New York’s proposed cybersecurity rules for drinking water and wastewater systems are moving closer to adoption. Once finalized, compliance timelines begin almost immediately—with some requirements taking effect the day the rules are adopted.
If you manage or operate a community water system or a publicly owned treatment works (POTW), the next two years are critical for preparing your cybersecurity program, staff, and systems.
This guide turns regulatory language into a practical, step-by-step plan to help you move from awareness to action — without breaking your budget.
⚙️ Whether you serve 3,300 residents or 300,000, now is the time to start planning for compliance.

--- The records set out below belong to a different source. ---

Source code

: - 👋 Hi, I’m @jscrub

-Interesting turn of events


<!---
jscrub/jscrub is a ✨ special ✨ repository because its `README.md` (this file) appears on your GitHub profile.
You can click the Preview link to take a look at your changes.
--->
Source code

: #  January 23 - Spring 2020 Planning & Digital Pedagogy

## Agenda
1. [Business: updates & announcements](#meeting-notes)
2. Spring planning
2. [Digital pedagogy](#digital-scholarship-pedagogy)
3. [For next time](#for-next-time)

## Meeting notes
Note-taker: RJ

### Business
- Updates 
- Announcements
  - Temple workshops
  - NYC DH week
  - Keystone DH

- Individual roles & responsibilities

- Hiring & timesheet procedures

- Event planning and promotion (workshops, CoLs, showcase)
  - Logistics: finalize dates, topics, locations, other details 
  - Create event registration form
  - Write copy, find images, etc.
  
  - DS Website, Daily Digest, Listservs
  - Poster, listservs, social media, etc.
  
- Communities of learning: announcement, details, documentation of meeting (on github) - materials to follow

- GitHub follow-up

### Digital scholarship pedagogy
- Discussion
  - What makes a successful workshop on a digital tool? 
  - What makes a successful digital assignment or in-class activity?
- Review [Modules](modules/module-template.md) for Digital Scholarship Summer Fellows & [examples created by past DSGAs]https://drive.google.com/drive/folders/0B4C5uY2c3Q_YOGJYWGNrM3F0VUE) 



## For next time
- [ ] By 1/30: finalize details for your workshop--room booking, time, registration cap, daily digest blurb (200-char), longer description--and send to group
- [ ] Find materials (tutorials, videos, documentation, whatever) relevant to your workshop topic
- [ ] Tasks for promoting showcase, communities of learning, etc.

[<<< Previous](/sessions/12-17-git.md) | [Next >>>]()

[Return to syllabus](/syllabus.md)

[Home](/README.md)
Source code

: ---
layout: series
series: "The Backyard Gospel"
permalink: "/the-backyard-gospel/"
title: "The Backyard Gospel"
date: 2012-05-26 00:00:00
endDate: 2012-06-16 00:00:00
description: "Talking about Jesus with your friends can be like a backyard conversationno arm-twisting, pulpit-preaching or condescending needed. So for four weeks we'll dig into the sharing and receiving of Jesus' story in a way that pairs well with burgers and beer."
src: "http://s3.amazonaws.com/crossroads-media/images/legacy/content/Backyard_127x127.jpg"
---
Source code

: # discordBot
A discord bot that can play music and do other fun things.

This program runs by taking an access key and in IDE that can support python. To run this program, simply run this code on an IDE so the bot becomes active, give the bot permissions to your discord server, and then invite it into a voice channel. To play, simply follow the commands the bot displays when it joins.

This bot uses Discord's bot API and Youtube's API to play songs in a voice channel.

Understand Where You Stand
The first step toward compliance is understanding your current cybersecurity posture. Both the Department of Health (DOH) and the Department of Environmental Conservation (DEC) require systems to perform risk-based assessments—but how you start matters.
Conduct or Update a Cybersecurity Vulnerability Analysis (CVA)
Review your last CVA and update it to include operational technology (OT) and nonpublic information that could affect operations.
For DOH-regulated systems, CVAs must be done annually and within 30 days of major infrastructure changes.
Document your findings, vulnerabilities, and mitigation plans — these records will form the backbone of your compliance documentation.
Know Your Connectivity
Identify all physical and logical connections between IT and OT environments.
Systems with no IT/OT connectivity may qualify for limited exemptions under the DOH and DEC rules.
Build a Compliance Roadmap
Once you’ve identified your current cybersecurity posture, create a plan to meet regulatory timelines.
A three-phase roadmap ensures you stay ahead of the 2026–2027 deadlines.
Phase 1: Immediate (Next 3–6 Months)
Incident Reporting: Establish clear procedures for reporting incidents to DOH (within 24 hours) or DEC (oral within 24 hours, written within 30 days).
Training: Identify certified operators who need cybersecurity training and schedule sessions.
Vulnerability Reporting: For DOH systems, ensure vulnerabilities identified in CVAs are reported within 48 hours of discovery.
Policy Updates: Integrate cybersecurity incident response into your existing emergency response plans.
Phase 2: Medium-Term (2025–2026)
Conduct and document annual CVAs.
Begin implementing risk-based improvements based on assessment findings.
Develop or refine asset inventories and network diagrams.
Validate backups, network monitoring, and recovery procedures.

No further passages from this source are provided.